I received an email from Tivo requesting that I update information regarding dvrs in my household etc, and asking me if my provider was Directv. Email was from Tivo beta testing department. I wonder if the beta testing on the new units will start soon. Anyone else get such an email?


----------



## stevel (Aug 23, 2000)

Yes, lots of people did. Like you, I think this may have some connection to an upcoming beta test of new DTiVo. Note that there was a non-disclosure agreement you had to "sign" so if you were actually beta testing something, you couldn't talk about it.

I'd certainly expect that beta testing of this item would start soon, if the (re)stated timeframe was to be met. Based on my past experiences (not with TiVo), such testing takes place over several months.


----------



## BGLeduc (Aug 26, 2003)

That would be cool, and if asked, I would probably sign up for it.
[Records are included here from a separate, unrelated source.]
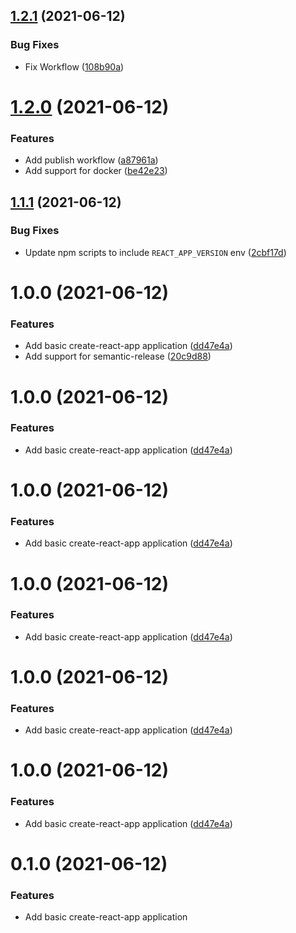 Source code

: ## [1.2.1](https://github.com/themoneyapp/test-web/compare/v1.2.0...v1.2.1) (2021-06-12)


### Bug Fixes

* Fix Workflow ([108b90a](https://github.com/themoneyapp/test-web/commit/108b90a52ff0e0e90bd2588556643cb7b9e2de89))

# [1.2.0](https://github.com/themoneyapp/test-web/compare/v1.1.1...v1.2.0) (2021-06-12)


### Features

* Add publish workflow ([a87961a](https://github.com/themoneyapp/test-web/commit/a87961a8c0f41bafeff5f489622d072672293516))
* Add support for docker ([be42e23](https://github.com/themoneyapp/test-web/commit/be42e237451ed63703dcde9ef31ed515159b05b2))

## [1.1.1](https://github.com/themoneyapp/test-web/compare/v1.1.0...v1.1.1) (2021-06-12)


### Bug Fixes

* Update npm scripts to include `REACT_APP_VERSION` env ([2cbf17d](https://github.com/themoneyapp/test-web/commit/2cbf17d5e74b3124d912787f4996fc6d11a33668))

# 1.0.0 (2021-06-12)


### Features

* Add basic create-react-app application ([dd47e4a](https://github.com/themoneyapp/test-web/commit/dd47e4adec657d15fef8a7a1ac74a160397b931a))
* Add support for semantic-release ([20c9d88](https://github.com/themoneyapp/test-web/commit/20c9d88bfad3ea7b96c3ab4a63ce7be72b28b5ac))

# 1.0.0 (2021-06-12)


### Features

* Add basic create-react-app application ([dd47e4a](https://github.com/themoneyapp/test-web/commit/dd47e4adec657d15fef8a7a1ac74a160397b931a))

# 1.0.0 (2021-06-12)


### Features

* Add basic create-react-app application ([dd47e4a](https://github.com/themoneyapp/test-web/commit/dd47e4adec657d15fef8a7a1ac74a160397b931a))

# 1.0.0 (2021-06-12)


### Features

* Add basic create-react-app application ([dd47e4a](https://github.com/themoneyapp/test-web/commit/dd47e4adec657d15fef8a7a1ac74a160397b931a))

# 1.0.0 (2021-06-12)


### Features

* Add basic create-react-app application ([dd47e4a](https://github.com/themoneyapp/test-web/commit/dd47e4adec657d15fef8a7a1ac74a160397b931a))

# 1.0.0 (2021-06-12)


### Features

* Add basic create-react-app application ([dd47e4a](https://github.com/themoneyapp/test-web/commit/dd47e4adec657d15fef8a7a1ac74a160397b931a))

# 0.1.0 (2021-06-12)


### Features

* Add basic create-react-app application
But, having done beta testing on a previous SA Tivo way back when, it can also be a huge PITA. I swore that I would never do it again, but if there were some way I could get a new DTivo in my rack, I would be there in a heart beat.

Brian


----------



## richsadams (Jan 4, 2003)

I received the same e-mail but we have FIOS. Might be the standard "please keep our records current"? In any case, hope they are well on the way to full HD TiVo integration for Direct folks...it's been a long time coming.


----------



## stevel (Aug 23, 2000)

You'll get that email if at sometime in the past you signed up to be a TiVo beta tester, whether or not you ever got selected. There may have been some additional selection criteria, such as indicating ownership of a DTiVo, but I don't know for sure.


----------